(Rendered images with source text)
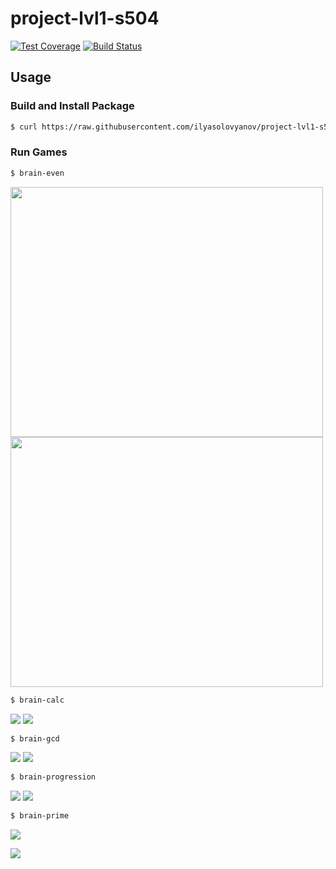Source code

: # project-lvl1-s504
[![Test Coverage](https://api.codeclimate.com/v1/badges/a99a88d28ad37a79dbf6/test_coverage)](https://codeclimate.com/github/codeclimate/codeclimate/test_coverage)
 [![Build Status](https://travis-ci.org/ilyasolovyanov/project-lvl1-s504.svg?branch=master)](https://travis-ci.org/ilyasolovyanov/project-lvl1-s504)

## Usage

### Build and Install Package
```bash
$ curl https://raw.githubusercontent.com/ilyasolovyanov/project-lvl1-s504/master/install.sh | sh
```

### Run Games

```bash
$ brain-even
```
<img src="https://media.giphy.com/media/U6peoyw3SYgrtLg1gu/giphy.gif" width="500" height="400"/>
<img src="https://media.giphy.com/media/TfpXDC5lpwRRhPNdfA/giphy.gif" width="500" height="400"/>

```bash
$ brain-calc
```
![](https://media.giphy.com/media/RGjAqQgJbsP7e8DX1C/giphy.gif)
![](https://media.giphy.com/media/f8bCTXGKtvKz924tDK/giphy.gif)

```bash
$ brain-gcd
```
![](https://media.giphy.com/media/Y35PJgsHRlHADtFfmk/giphy.gif)
![](https://media.giphy.com/media/hsJOTwtW3JDdarCahT/giphy.gif)

```bash
$ brain-progression
```
![](https://media.giphy.com/media/Ifyaz5IhIfl7nkvQKW/giphy.gif)
![](https://media.giphy.com/media/jrbt9yqSF4joSSiwbD/giphy.gif)

```bash
$ brain-prime
```
![](https://media.giphy.com/media/iIHBa57lh26XTJ7KrI/giphy.gif)

![](https://media.giphy.com/media/jrbt9yqSF4joSSiwbD/giphy.gif)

_Task to complete_: Check each line of the entries for the string "brain". Copy the lines that have it.

_Exercise result_:
$ brain-even
$ brain-calc
$ brain-gcd
$ brain-progression
$ brain-prime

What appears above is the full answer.